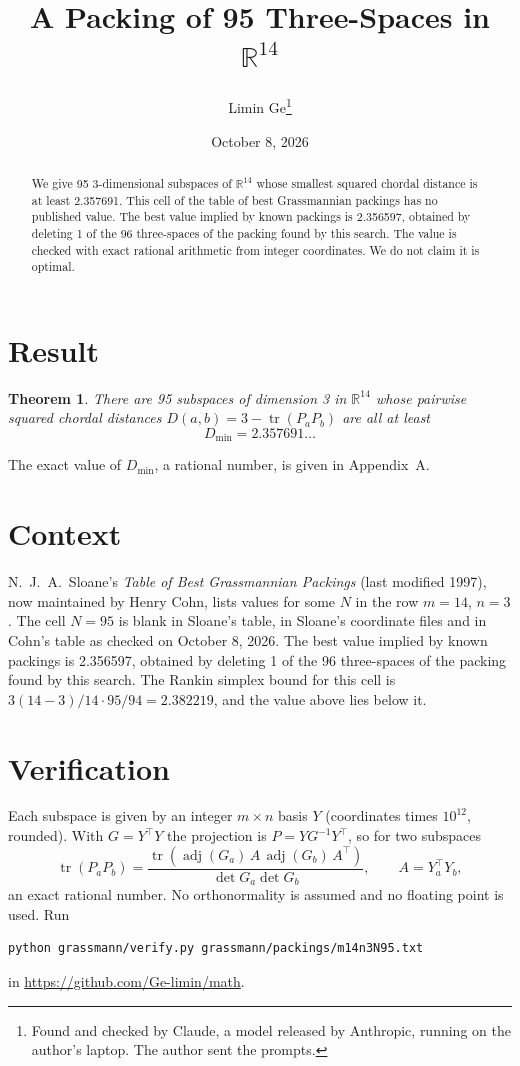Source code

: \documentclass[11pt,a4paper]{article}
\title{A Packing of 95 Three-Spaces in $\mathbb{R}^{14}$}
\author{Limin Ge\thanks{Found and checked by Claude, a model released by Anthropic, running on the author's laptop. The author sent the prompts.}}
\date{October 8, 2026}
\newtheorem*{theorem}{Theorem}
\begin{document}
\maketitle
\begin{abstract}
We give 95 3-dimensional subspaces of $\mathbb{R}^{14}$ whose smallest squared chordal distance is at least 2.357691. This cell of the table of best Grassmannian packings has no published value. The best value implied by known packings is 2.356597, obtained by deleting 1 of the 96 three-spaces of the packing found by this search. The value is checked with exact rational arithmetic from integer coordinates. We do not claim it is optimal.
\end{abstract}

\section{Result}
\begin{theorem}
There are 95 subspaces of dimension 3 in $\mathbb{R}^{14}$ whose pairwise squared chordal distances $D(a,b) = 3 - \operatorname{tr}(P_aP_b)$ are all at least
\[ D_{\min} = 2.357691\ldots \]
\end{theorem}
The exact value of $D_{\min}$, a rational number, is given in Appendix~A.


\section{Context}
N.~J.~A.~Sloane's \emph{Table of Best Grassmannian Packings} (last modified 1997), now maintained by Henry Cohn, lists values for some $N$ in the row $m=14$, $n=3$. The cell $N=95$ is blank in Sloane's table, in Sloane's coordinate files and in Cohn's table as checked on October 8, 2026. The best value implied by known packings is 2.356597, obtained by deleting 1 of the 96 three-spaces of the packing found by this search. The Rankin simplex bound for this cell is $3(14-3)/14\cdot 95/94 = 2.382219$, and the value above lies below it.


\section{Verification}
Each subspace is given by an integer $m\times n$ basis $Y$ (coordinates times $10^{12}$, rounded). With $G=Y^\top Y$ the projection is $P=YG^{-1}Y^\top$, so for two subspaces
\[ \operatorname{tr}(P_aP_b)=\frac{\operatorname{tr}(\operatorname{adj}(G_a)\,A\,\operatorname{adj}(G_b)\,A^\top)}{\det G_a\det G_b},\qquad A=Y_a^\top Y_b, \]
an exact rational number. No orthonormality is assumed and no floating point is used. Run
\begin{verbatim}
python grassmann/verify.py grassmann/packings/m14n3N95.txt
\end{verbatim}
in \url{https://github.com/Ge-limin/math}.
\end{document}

============

#### TASK GOAL:
All lines that hold the word "number" should be copied from the data.

#### RESPONSE AREA:
The exact value of $D_{\min}$, a rational number, is given in Appendix~A.
an exact rational number. No orthonormality is assumed and no floating point is used. Run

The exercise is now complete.